* [DATA PROVIDED]:
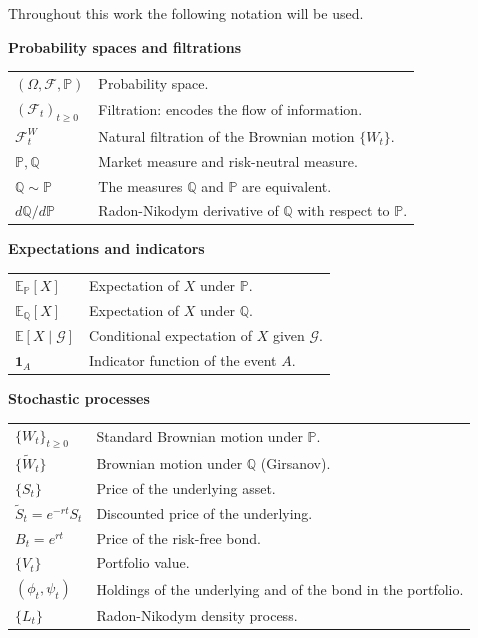 \documentclass[11pt,a4paper,oneside]{report}
\theoremstyle{plain}
\theoremstyle{definition}
\theoremstyle{remark}
\newcommand{\E}{\mathbb{E}}
\newcommand{\PP}{\mathbb{P}}
\newcommand{\Q}{\mathbb{Q}}
\newcommand{\F}{\mathcal{F}}
\newcommand{\G}{\mathcal{G}}
\newcommand{\1}{\mathbf{1}}
\begin{document}
Throughout this work the following notation will be used.

\vspace{0.3cm}

\noindent\textbf{Probability spaces and filtrations}
\begin{center}
\begin{tabular}{@{}p{4cm}p{10cm}@{}}
$(\Omega, \F, \PP)$ & Probability space. \\
$(\F_t)_{t \geq 0}$ & Filtration: encodes the flow of information. \\
$\F_t^W$ & Natural filtration of the Brownian motion $\{W_t\}$. \\
$\PP, \Q$ & Market measure and risk-neutral measure. \\
$\Q \sim \PP$ & The measures $\Q$ and $\PP$ are equivalent. \\
$d\Q/d\PP$ & Radon-Nikodym derivative of $\Q$ with respect to $\PP$. \\
\end{tabular}
\end{center}

\vspace{0.2cm}

\noindent\textbf{Expectations and indicators}
\begin{center}
\begin{tabular}{@{}p{4cm}p{10cm}@{}}
$\E_\PP[X]$ & Expectation of $X$ under $\PP$. \\
$\E_\Q[X]$ & Expectation of $X$ under $\Q$. \\
$\E[X \mid \G]$ & Conditional expectation of $X$ given $\G$. \\
$\1_A$ & Indicator function of the event $A$. \\
\end{tabular}
\end{center}

\vspace{0.2cm}

\noindent\textbf{Stochastic processes}
\begin{center}
\begin{tabular}{@{}p{4cm}p{10cm}@{}}
$\{W_t\}_{t \geq 0}$ & Standard Brownian motion under $\PP$. \\
$\{\widetilde W_t\}$ & Brownian motion under $\Q$ (Girsanov). \\
$\{S_t\}$ & Price of the underlying asset. \\
$\widetilde S_t = e^{-rt} S_t$ & Discounted price of the underlying. \\
$B_t = e^{rt}$ & Price of the risk-free bond. \\
$\{V_t\}$ & Portfolio value. \\
$(\phi_t, \psi_t)$ & Holdings of the underlying and of the bond in the portfolio. \\
$\{L_t\}$ & Radon-Nikodym density process. \\
\end{tabular}
\end{center}
\end{document}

* [TASK REQUIREMENTS]: Among the lines above, please find those with "theoremstyle" and copy them.

* [RESPONSE AREA]:
\theoremstyle{plain}
\theoremstyle{definition}
\theoremstyle{remark}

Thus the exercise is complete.